Upper eyelid surgery carried out alone can be performed either under local anaesthetic or general anaesthetic depending on patient preference. If both upper and lower eyelid surgery is being considered then a general anaesthetic is advised. You should expect some bruising and swelling after treatment and time for the scars to mature.
Another option for eye rejuvenation is fat transfer. This is particularly effective if there has been hollowing out and loss of volume with age. In this particular situation, fat is transferred to hollow areas under the eyes and can also be injected into upper eyelids. This technique is relatively recent and comes from developments in the understanding of facial ageing which recognises volume loss as a significant contributing factor to the visible effects of ageing.

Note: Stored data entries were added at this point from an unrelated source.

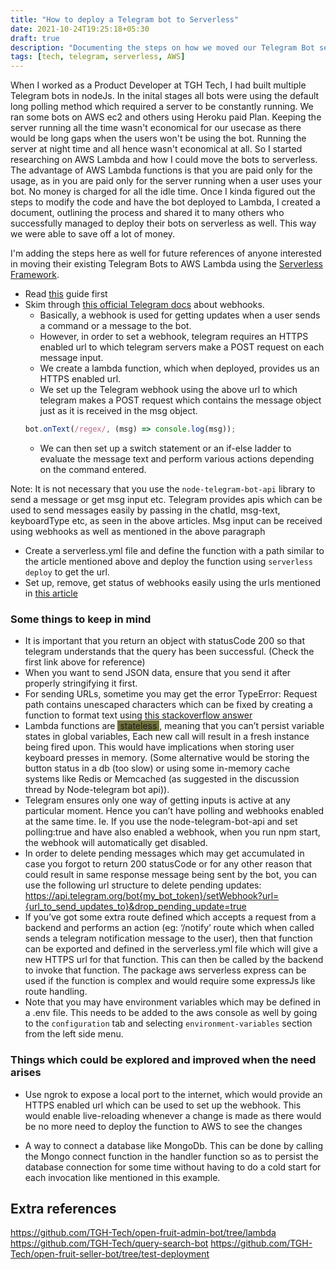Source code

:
 ```yaml
---
title: "How to deploy a Telegram bot to Serverless"
date: 2021-10-24T19:25:18+05:30
draft: true
description: "Documenting the steps on how we moved our Telegram Bot servers to AWS Lambda and saved tons of money in the process"
tags: [tech, telegram, serverless, AWS]
---
```


When I worked as a Product Developer at TGH Tech, I had built multiple Telegram bots in nodeJs. In the inital stages all bots were using the default long polling method which required a server to be constantly running. We ran some bots on AWS ec2 and others using Heroku paid Plan. Keeping the server running all the time wasn't economical for our usecase as there would be long gaps when the users won't be using the bot. Running the server at night time and all hence wasn't economical at all. So I started researching on AWS Lambda and how I could move the bots to serverless. The advantage of AWS Lambda functions is that you are paid only for the usage, as in you are paid only for the server running when a user uses your bot. No money is charged for all the idle time. Once I kinda figured out the steps to modify the code and have the bot deployed to Lambda, I created a document, outlining the process and shared it to many others who successfully managed to deploy their bots on serverless as well. This way we were able to save off a lot of money.

I'm adding the steps here as well for future references of anyone interested in moving their existing Telegram Bots to AWS Lambda using the [Serverless Framework](https://www.serverless.com/).

- Read [this](https://www.google.com/url?q=https://iamondemand.com/blog/building-your-first-serverless-telegram-bot/&sa=D&source=docs&ust=1643292794318291&usg=AOvVaw245vcHmEft7pWlVi0Muvf2) guide first
- Skim through [this official Telegram docs](https://www.google.com/url?q=https://core.telegram.org/bots/webhooks&sa=D&source=docs&ust=1643292815912938&usg=AOvVaw3Qvi7OgCOjGUL7dwHRYa4M) about webhooks.
  - Basically, a webhook is used for getting updates when a user sends a command or a message to the bot.
  - However, in order to set a webhook, telegram requires an HTTPS enabled url to which telegram servers make a POST request on each message input.
  - We create a lambda function, which when deployed, provides us an HTTPS enabled url.
  - We set up the Telegram webhook using the above url to which telegram makes a POST request which contains the message object just as it is received in the msg object.
  ```javascript
  bot.onText(/regex/, (msg) => console.log(msg));
  ```
  - We can then set up a switch statement or an if-else ladder to evaluate the message text and perform various actions depending on the command entered.

Note: It is not necessary that you use the `node-telegram-bot-api` library to send a message or get msg input etc. Telegram provides apis which can be used to send messages easily by passing in the chatId, msg-text, keyboardType etc, as seen in the above articles. Msg input can be received using webhooks as well as mentioned in the above paragraph

- Create a serverless.yml file and define the function with a path similar to the article mentioned above and deploy the function using `serverless deploy` to get the url.
- Set up, remove, get status of webhooks easily using the urls mentioned in [this article](https://xabaras.medium.com/setting-your-telegram-bot-webhook-the-easy-way-c7577b2d6f72)

### Some things to keep in mind

- It is important that you return an object with statusCode 200 so that telegram understands that the query has been successful. (Check the first link above for reference)
- When you want to send JSON data, ensure that you send it after properly stringifying it first.
- For sending URLs, sometime you may get the error TypeError: Request path contains unescaped characters which can be fixed by creating a function to format text using [this stackoverflow answer](https://stackoverflow.com/questions/31024779/typeerror-request-path-contains-unescaped-characters-how-can-i-fix-this/62437210#62437210)
- Lambda functions are <span style="background-color:#717140;padding: 0px 4px;">stateless</span>, meaning that you can’t persist variable states in global variables, Each new call will result in a fresh instance being fired upon. This would have implications when storing user keyboard presses in memory. (Some alternative would be storing the button status in a db (too slow) or using some in-memory cache systems like Redis or Memcached (as suggested in the discussion thread by Node-telegram bot api)).
- Telegram ensures only one way of getting inputs is active at any particular moment. Hence you can’t have polling and webhooks enabled at the same time. Ie. If you use the node-telegram-bot-api and set polling:true and have also enabled a webhook, when you run npm start, the webhook will automatically get disabled.
- In order to delete pending messages which may get accumulated in case you forgot to return 200 statusCode or for any other reason that could result in same response message being sent by the bot, you can use the following url structure to delete pending updates: https://api.telegram.org/bot{my_bot_token}/setWebhook?url={url_to_send_updates_to}&drop_pending_update=true
- If you’ve got some extra route defined which accepts a request from a backend and performs an action (eg: ‘/notify’ route which when called sends a telegram notification message to the user), then that function can be exported and defined in the serverless.yml file which will give a new HTTPS url for that function. This can then be called by the backend to invoke that function. The package aws serverless express can be used if the function is complex and would require some expressJs like route handling.
- Note that you may have environment variables which may be defined in a .env file. This needs to be added to the aws console as well by going to the `configuration` tab and selecting `environment-variables` section from the left side menu.

### Things which could be explored and improved when the need arises

- Use ngrok to expose a local port to the internet, which would provide an HTTPS enabled url which can be used to set up the webhook. This would enable live-reloading whenever a change is made as there would be no more need to deploy the function to AWS to see the changes

- A way to connect a database like MongoDb. This can be done by calling the Mongo connect function in the handler function so as to persist the database connection for some time without having to do a cold start for each invocation like mentioned in this example.

## Extra references

https://github.com/TGH-Tech/open-fruit-admin-bot/tree/lambda
https://github.com/TGH-Tech/query-search-bot
https://github.com/TGH-Tech/open-fruit-seller-bot/tree/test-deployment
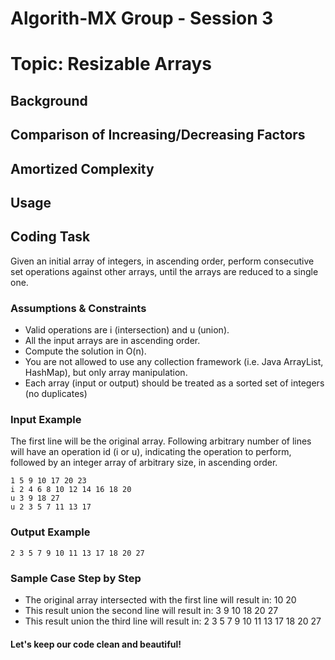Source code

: # Algorith-MX Group - Session 3
# Topic: Resizable Arrays

## Background 

## Comparison of Increasing/Decreasing Factors

## Amortized Complexity

## Usage

## Coding Task

Given an initial array of integers, in ascending order, perform consecutive set operations against other arrays,
until the arrays are reduced to a single one.

### Assumptions & Constraints

* Valid operations are i (intersection) and u (union).
* All the input arrays are in ascending order.
* Compute the solution in O(n).
* You are not allowed to use any collection framework (i.e. Java ArrayList, HashMap), but only array manipulation.
* Each array (input or output) should be treated as a sorted set of integers (no duplicates)

### Input Example

The first line will be the original array.
Following arbitrary number of lines will have an operation id (i or u), indicating the operation to perform, 
followed by an integer array of arbitrary size, in ascending order. 

```
1 5 9 10 17 20 23
i 2 4 6 8 10 12 14 16 18 20
u 3 9 18 27
u 2 3 5 7 11 13 17
```

### Output Example

```
2 3 5 7 9 10 11 13 17 18 20 27
```

### Sample Case Step by Step

* The original array intersected with the first line will result in: 10 20
* This result union the second line will result in: 3 9 10 18 20 27
* This result union the third line will result in: 2 3 5 7 9 10 11 13 17 18 20 27

#### Let's keep our code clean and beautiful!
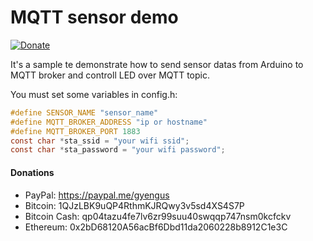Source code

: # MQTT sensor demo

[![Donate](https://img.shields.io/badge/Donate-PayPal-green.svg)](https://www.paypal.com/cgi-bin/webscr?cmd=_s-xclick&hosted_button_id=K5PAV5V7WGWFL)

It's a sample te demonstrate how to send sensor datas from Arduino to MQTT broker and controll LED over MQTT topic.

You must set some variables in config.h:
```c
#define SENSOR_NAME "sensor_name"
#define MQTT_BROKER_ADDRESS "ip or hostname"
#define MQTT_BROKER_PORT 1883
const char *sta_ssid = "your wifi ssid";
const char *sta_password = "your wifi password";
```

#### Donations
- PayPal: https://paypal.me/gyengus
- Bitcoin: 1QJzLBK9uQP4RthmKJRQwy3v5sd4XS4S7P
- Bitcoin Cash: qp04tazu4fe7lv6zr99suu40swqqp747nsm0kcfckv
- Ethereum: 0x2bD68120A56acBf6Dbd11da2060228b8912C1e3C
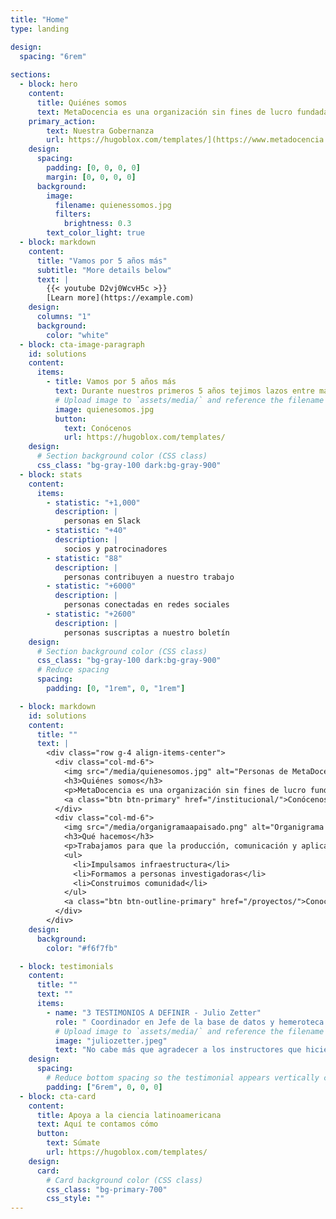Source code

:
 ```yaml
---
title: "Home"
type: landing

design:
  spacing: "6rem"
  
sections:
  - block: hero
    content:
      title: Quiénes somos
      text: MetaDocencia es una organización sin fines de lucro fundada en 2020. Nuestra comunidad construye capacidades científicas locales para transformar la ciencia global. Hacemos crecer la ciencia en red, desde América Latina hacia el mundo.
    primary_action:
        text: Nuestra Gobernanza
        url: https://hugoblox.com/templates/](https://www.metadocencia.org/suscripcion/
    design:
      spacing:
        padding: [0, 0, 0, 0]
        margin: [0, 0, 0, 0]
      background:
        image:
          filename: quienessomos.jpg
          filters:
            brightness: 0.3
        text_color_light: true
  - block: markdown
    content:
      title: "Vamos por 5 años más"
      subtitle: "More details below"
      text: |
        {{< youtube D2vj0WcvH5c >}}
        [Learn more](https://example.com)
    design:
      columns: "1"
      background:
        color: "white"
  - block: cta-image-paragraph
    id: solutions
    content:
      items:
        - title: Vamos por 5 años más
          text: Durante nuestros primeros 5 años tejimos lazos entre más de 2,000 profesionales de ciencia y técnica. Lo hicimos trabajando en equipo, de manera colectiva y colaborando con más de 40 comunidades. Gracias por estos primeros 5 años de aprendizaje, colaboración y crecimiento. ¡Vamos por 5 años más!
          # Upload image to `assets/media/` and reference the filename here
          image: quienesomos.jpg
          button:
            text: Conócenos
            url: https://hugoblox.com/templates/
    design:
      # Section background color (CSS class)
      css_class: "bg-gray-100 dark:bg-gray-900"  
  - block: stats
    content:
      items:
        - statistic: "+1,000"
          description: |
            personas en Slack
        - statistic: "+40"
          description: |
            socios y patrocinadores
        - statistic: "88"
          description: |
            personas contribuyen a nuestro trabajo
        - statistic: "+6000"
          description: |
            personas conectadas en redes sociales
        - statistic: "+2600"
          description: |
            personas suscriptas a nuestro boletín
    design:
      # Section background color (CSS class)
      css_class: "bg-gray-100 dark:bg-gray-900"
      # Reduce spacing
      spacing:
        padding: [0, "1rem", 0, "1rem"]

  - block: markdown
    id: solutions
    content:
      title: ""
      text: |
        <div class="row g-4 align-items-center">
          <div class="col-md-6">
            <img src="/media/quienesomos.jpg" alt="Personas de MetaDocencia colaborando en un taller en línea" class="img-fluid rounded mb-3">
            <h3>Quiénes somos</h3>
            <p>MetaDocencia es una organización sin fines de lucro fundada en 2020. Nuestra comunidad construye capacidades científicas locales para transformar la ciencia global. Hacemos crecer la ciencia en red, desde América Latina hacia el mundo.</p>
            <a class="btn btn-primary" href="/institucional/">Conócenos</a>
          </div>
          <div class="col-md-6">
            <img src="/media/organigramaapaisado.png" alt="Organigrama y líneas de trabajo de MetaDocencia" class="img-fluid rounded mb-3">
            <h3>Qué hacemos</h3>
            <p>Trabajamos para que la producción, comunicación y aplicación de saberes científicos y técnicos sean globalmente equitativos.</p>
            <ul>
              <li>Impulsamos infraestructura</li>
              <li>Formamos a personas investigadoras</li>
              <li>Construimos comunidad</li>
            </ul>
            <a class="btn btn-outline-primary" href="/proyectos/">Conoce nuestros proyectos</a>
          </div>
        </div>
    design:
      background:
        color: "#f6f7fb"

  - block: testimonials
    content:
      title: ""
      text: ""
      items:
        - name: "3 TESTIMONIOS A DEFINIR - Julio Zetter"
          role: " Coordinador en Jefe de la base de datos y hemeroteca virtual SciELO México"
          # Upload image to `assets/media/` and reference the filename here
          image: "juliozetter.jpeg"
          text: "No cabe más que agradecer a los instructores que hicieron posible este curso, que sin duda es la semilla de grandes frutos. Gracias por tanto MetaDocencia"
    design:
      spacing:
        # Reduce bottom spacing so the testimonial appears vertically centered between sections
        padding: ["6rem", 0, 0, 0]
  - block: cta-card
    content:
      title: Apoya a la ciencia latinoamericana
      text: Aquí te contamos cómo
      button:
        text: Súmate
        url: https://hugoblox.com/templates/
    design:
      card:
        # Card background color (CSS class)
        css_class: "bg-primary-700"
        css_style: ""
---
```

Non-surgical Eye Rejuvenation
Non-surgical anti-ageing around the eye area can be administered as dermal fillers, Botox or a combination of the two. Fractional laser treatment or chemical peels are also an option for tightening the skin for the early appearance of lines and wrinkles. Which treatment is right for you will depend upon your individual circumstances and expectations.
In a nutshell, dermal fillers provide volume to the face and can fill in deep lines and wrinkles, whilst Botox ‘freezes’ muscles to prevent them from overworking and putting a strain on the skin by causing deep lines and wrinkles. Often Botox and fillers can be used in tandem. Botox is best used for the frown lines and crow’s feet lines at the corners of the eyes. Fillers are used for lines and hollowness under the eyes. Occasionally for very deep frown lines, Botox may not be completely effective since the lines are very deeply ingrained. In this situation, fillers may be used in addition to Botox.
Chemical peels around the eyes
Alternatively, for certain situation, you could elect to have a chemical peel. Chemical peels come in varying strengths and grades, and each will perform different functions on your skin. However, the general premise is that the peels remove the top layer of the skin (the epidermis) by ‘burning’ it off in a controlled manner, exposing the fresh skin underneath and thus providing facial rejuvenation.
At the more modest end of the scale, peels are performed simply to improve the complexion and make the skin glow, but mid and deep level peels have been known to reduce the appearance of wrinkles in the skin. These are not usually targeted specifically to the eyes, but the eye area certainly can benefit from a peel, and it can leave the subject looking generally younger and refreshed.
Fractional carbon dioxide laser treatment around the eyes
This form of laser treatment is effective for tightening the skin in mild cases of skin laxity. The laser works by carefully producing a thermal injury to the deeper layers of the skin. This, in turn, has a tightening effect on the skin but also induces the production of new collagen. Since tiny areas of skin are left untreated these act as areas of regeneration to aid healing. This means that the recovery time is relatively short compared to non-fractional laser treatments.
If you are interested in eye rejuvenation treatments, either surgically or non-surgically, you should book a consultation with Mr Chana to discuss your options. Even if, after reading this post and some more around the subject, you feel you have an idea of the treatment you would be most suited to, you should keep an open mind during your consultation to allow you to fully explore your treatment options.
Some people are not suitable candidates for surgery, and some people do not like the idea of surgery and don’t feel it is a viable option for them. For others, their pre-existing signs of ageing may not be significant enough to pursue surgery, and a non-surgical option would be totally effective. In short, it is difficult to predict what sort of procedure you are an eligible candidate for before you have learned extensively about each of them.